German truck and bus manufacturer MAN said Friday it will cut up to one in four of its employees as it looks to make an "extensive restructuring", with the coronavirus pandemic battering the industry.
The Munich-based company said it would lay off as many as 9,500 jobs in Germany and Austria as it looks to save 1.8 billion euros ($2.1 billion) annually.
Two sites in Germany and one site in Austria may be closed.
MAN reported an operating loss of 423 million euros ($500 million) in the first half of the year, and a revenue decline of 26 percent, as the spread of Covid-19 impacted customer demand and supply chains.
However, the company was already struggling, and had planned a cost-cutting programme to react to a drop in demand that worsened with the health crisis. According to media reports, the group had envisaged axeing up to 6,000 jobs.
"The commercial vehicle industry is undergoing radical change," MAN said.
"Already in a few years' time, it will be virtually impossible to build a successful business model on the technologies and structures of today."
MAN said the move was part of a pivot towards sustainability.
Chief executive Andreas Tostmann said the company was facing "major challenges" due to technological change, particularly with "digitalisation, automation, and alternative drives".

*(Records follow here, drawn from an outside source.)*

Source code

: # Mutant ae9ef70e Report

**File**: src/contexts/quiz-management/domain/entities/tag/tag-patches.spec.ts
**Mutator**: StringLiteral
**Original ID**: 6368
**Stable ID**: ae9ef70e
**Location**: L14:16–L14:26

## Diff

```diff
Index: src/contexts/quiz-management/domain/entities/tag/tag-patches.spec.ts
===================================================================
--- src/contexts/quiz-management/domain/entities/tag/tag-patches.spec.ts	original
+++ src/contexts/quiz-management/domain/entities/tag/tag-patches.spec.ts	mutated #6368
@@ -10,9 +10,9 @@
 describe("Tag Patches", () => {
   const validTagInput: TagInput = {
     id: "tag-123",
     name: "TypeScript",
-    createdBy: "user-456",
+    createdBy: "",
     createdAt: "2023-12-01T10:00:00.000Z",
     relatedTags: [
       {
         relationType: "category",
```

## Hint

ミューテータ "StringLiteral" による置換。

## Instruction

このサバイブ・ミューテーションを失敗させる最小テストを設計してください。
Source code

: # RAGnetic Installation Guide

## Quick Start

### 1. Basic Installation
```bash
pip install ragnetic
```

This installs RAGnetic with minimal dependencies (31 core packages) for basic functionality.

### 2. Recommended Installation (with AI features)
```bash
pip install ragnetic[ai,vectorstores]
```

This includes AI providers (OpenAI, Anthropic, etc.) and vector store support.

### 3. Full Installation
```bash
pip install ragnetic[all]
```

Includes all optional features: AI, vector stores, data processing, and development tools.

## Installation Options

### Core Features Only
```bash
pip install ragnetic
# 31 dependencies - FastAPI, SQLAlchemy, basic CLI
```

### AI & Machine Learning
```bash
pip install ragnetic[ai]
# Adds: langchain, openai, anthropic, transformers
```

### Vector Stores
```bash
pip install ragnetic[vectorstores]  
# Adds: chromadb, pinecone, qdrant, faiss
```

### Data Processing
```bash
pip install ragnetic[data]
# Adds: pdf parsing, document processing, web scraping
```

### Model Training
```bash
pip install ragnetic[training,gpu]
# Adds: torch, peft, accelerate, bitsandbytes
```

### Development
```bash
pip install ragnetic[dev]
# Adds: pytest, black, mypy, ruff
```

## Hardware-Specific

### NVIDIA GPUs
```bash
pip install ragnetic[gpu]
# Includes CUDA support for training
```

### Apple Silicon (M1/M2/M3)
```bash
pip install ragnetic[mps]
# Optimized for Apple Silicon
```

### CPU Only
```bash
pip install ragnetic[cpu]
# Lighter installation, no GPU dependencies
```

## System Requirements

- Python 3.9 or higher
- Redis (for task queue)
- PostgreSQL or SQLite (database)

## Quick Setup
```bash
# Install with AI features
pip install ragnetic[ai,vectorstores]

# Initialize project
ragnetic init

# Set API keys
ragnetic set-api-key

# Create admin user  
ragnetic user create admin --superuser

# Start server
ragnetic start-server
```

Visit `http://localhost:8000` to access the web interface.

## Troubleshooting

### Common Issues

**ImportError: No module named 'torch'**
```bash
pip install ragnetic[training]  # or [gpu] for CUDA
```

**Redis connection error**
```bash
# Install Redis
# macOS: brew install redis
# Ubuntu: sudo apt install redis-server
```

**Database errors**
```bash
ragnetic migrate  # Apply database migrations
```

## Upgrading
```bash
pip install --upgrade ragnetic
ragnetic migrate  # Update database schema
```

"This is why we need to restructure MAN: to become a lot more innovative, digital, and profitable in the long run," he said.
MAN is 95-percent owned by Traton, the heavy-goods vehicle branch of German auto giant Volkswagen.
Another Traton company, Sweden-based Scania, said in June it would cut 5,000 jobs -- around 10 percent of its workforce.
Volkswagen reported a pretax loss of 1.4 billion euros for the first half of 2020 after the coronavirus pandemic sent sales plummeting.